Description
A scarce and lovely form with rich blue flowers in which the inner whorl of anthers and styles has been converted to a double tufted ruff of petals, in the manner of some of the Japanese forms. The intensity of the blue can vary according to cultivation and temperatures. In addition flowers do change considerably as they age, becoming more complex with maturity. In addition, young plants may not show the full doubled effect until they are well established. Stress (poor cultivation, dryness, too much sun, soil impoverishment) can cause a reduction of the number of doubled inner segments, and as with many H. japonica doubles, stress may also promote a reversion of the petalloid anthers to pollen bearing anthers – a boon for the breeder if not a desired character for the gardener. Left alone and not disturbed again, the plants revert to fullness if properly grown and nourished.
A lovely new offering, sold as single-nosed divisions which are of flowering size but which may NOT flower in their first year, that is the nature of the species.
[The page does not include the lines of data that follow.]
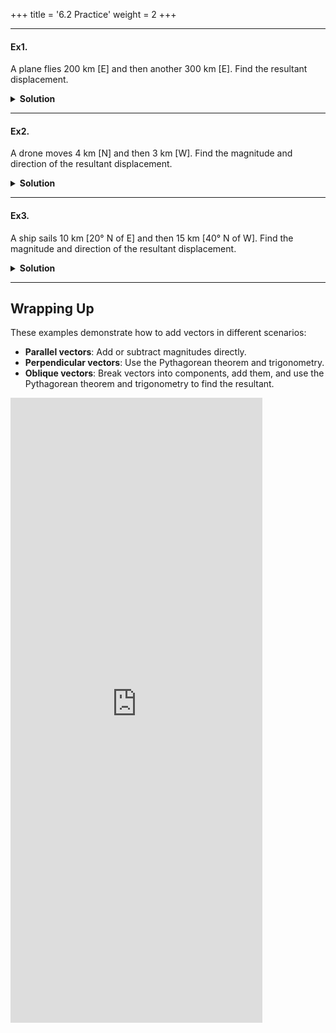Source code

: +++
title = '6.2 Practice'
weight = 2
+++

---



#### Ex1.
A plane flies 200 km [E] and then another 300 km [E]. Find the resultant displacement.

<details>
  <summary>
    <strong id="solution-title">Solution</strong>
  </summary>

1. Since the vectors are parallel and in the same direction, add their magnitudes:
   
   $$
   R = |\vec{A}| + |\vec{B}| = 200~\text{km} + 300~\text{km} = 500~\text{km}.
   $$

2. The direction of the resultant is the same as the original vectors:
   
   $$
   \text{Direction: East}.
   $$

**Answer**:  
The resultant displacement is $ \boxed{500~\text{km [E]}} $.

</details>

---



#### Ex2.
A drone moves 4 km [N] and then 3 km [W]. Find the magnitude and direction of the resultant displacement.

<details>
  <summary>
    <strong id="solution-title">Solution</strong>
  </summary>

1. Use the **Pythagorean theorem** to find the magnitude of the resultant:
   
   $$
   R = \sqrt{|\vec{A}|^2 + |\vec{B}|^2} = \sqrt{(4~\text{km})^2 + (3~\text{km})^2} = \sqrt{16 + 9} = \sqrt{25} = 5~\text{km}.
   $$

2. Use trigonometry to find the direction. Let $\theta$ be the angle west of north:
   $$
   \tan\theta = \frac{\text{opposite}}{\text{adjacent}} = \frac{3}{4}.
   $$
   
   $$
   \theta = \tan^{-1}\left(\frac{3}{4}\right) \approx 36.9^\circ.
   $$

3. Combine the results:
   
   $$
   \text{Magnitude: } 5~\text{km}, \quad \text{Direction: } 36.9^\circ \text{ W of N}.
   $$

**Answer**:  
The resultant displacement is $ \boxed{5~\text{km [36.9° W of N]}} $.

</details>

---


#### Ex3.
A ship sails 10 km [20° N of E] and then 15 km [40° N of W]. Find the magnitude and direction of the resultant displacement.

<details>
  <summary>
    <strong id="solution-title">Solution</strong>
  </summary>

1. Break each vector into its x- and y-components:
   - For $\vec{A} = 10~\text{km [20° N of E]}$:
   
     $$
     A_x = |\vec{A}| \cos(20^\circ) = 10 \cdot \cos(20^\circ) \approx 10 \cdot 0.94 = 9.4~\text{km}.
     $$
   
     $$
     A_y = |\vec{A}| \sin(20^\circ) = 10 \cdot \sin(20^\circ) \approx 10 \cdot 0.34 = 3.4~\text{km}.
     $$

   - For $\vec{B} = 15~\text{km [40° N of W]}$:
   
     $$
     B_x = -|\vec{B}| \cos(40^\circ) = -15 \cdot \cos(40^\circ) \approx -15 \cdot 0.77 = -11.55~\text{km}.
     $$
   
     $$
     B_y = |\vec{B}| \sin(40^\circ) = 15 \cdot \sin(40^\circ) \approx 15 \cdot 0.64 = 9.6~\text{km}.
     $$

2. Add the components to find the resultant vector:
   
   $$
   R_x = A_x + B_x = 9.4 + (-11.55) = -2.15~\text{km}.
   $$
   
   $$
   R_y = A_y + B_y = 3.4 + 9.6 = 13~\text{km}.
   $$

3. Use the Pythagorean theorem to find the magnitude of the resultant:
   
   $$
   R = \sqrt{R_x^2 + R_y^2} = \sqrt{(-2.15)^2 + (13)^2} = \sqrt{4.62 + 169} = \sqrt{173.62} \approx 13.18~\text{km}.
   $$

4. Use trigonometry to find the direction. Let $\theta$ be the angle north of west:
   
   $$
   \tan\theta = \frac{|R_y|}{|R_x|} = \frac{13}{2.15}.
   $$
   
   $$
   \theta = \tan^{-1}\left(\frac{13}{2.15}\right) \approx 80.7^\circ.
   $$

5. Combine the results:
   
   $$
   \text{Magnitude: } 13.18~\text{km}, \quad \text{Direction: } 80.7^\circ \text{ N of W}.
   $$

**Answer**:  
The resultant displacement is $ \boxed{13.18~\text{km [80.7° N of W]}} $.

</details>

---

## Wrapping Up

These examples demonstrate how to add vectors in different scenarios:
- **Parallel vectors**: Add or subtract magnitudes directly.
- **Perpendicular vectors**: Use the Pythagorean theorem and trigonometry.
- **Oblique vectors**: Break vectors into components, add them, and use the Pythagorean theorem and trigonometry to find the resultant.



<iframe src="https://script.google.com/macros/s/AKfycbwf5NBB1MrMrYIj1-teHOAcYtCF56RYXoVXV7uoRNLNzcJYvJeyVx68BOIE8n9oDIlcDg/exec" width="80%" height="1000px" frameborder="0" marginheight="0" marginwidth="0">Loading...</iframe>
Traced by Michael Myers back as far as Dr Molly Sanderson in Ireland in 1973. She is thought to have introduced it from the garden of Mrs Elison Spence, originally labelled as “flora plena” but it was later named as Elison Spence. It seems to have come to England via the garden of Connie Greenfield and for a short time it was wrongly named after her, this was picked up from a label reading “ex Connie Greenfield”. Somewhere along the line it has also picked up a further wrong name Konnie Grenfield.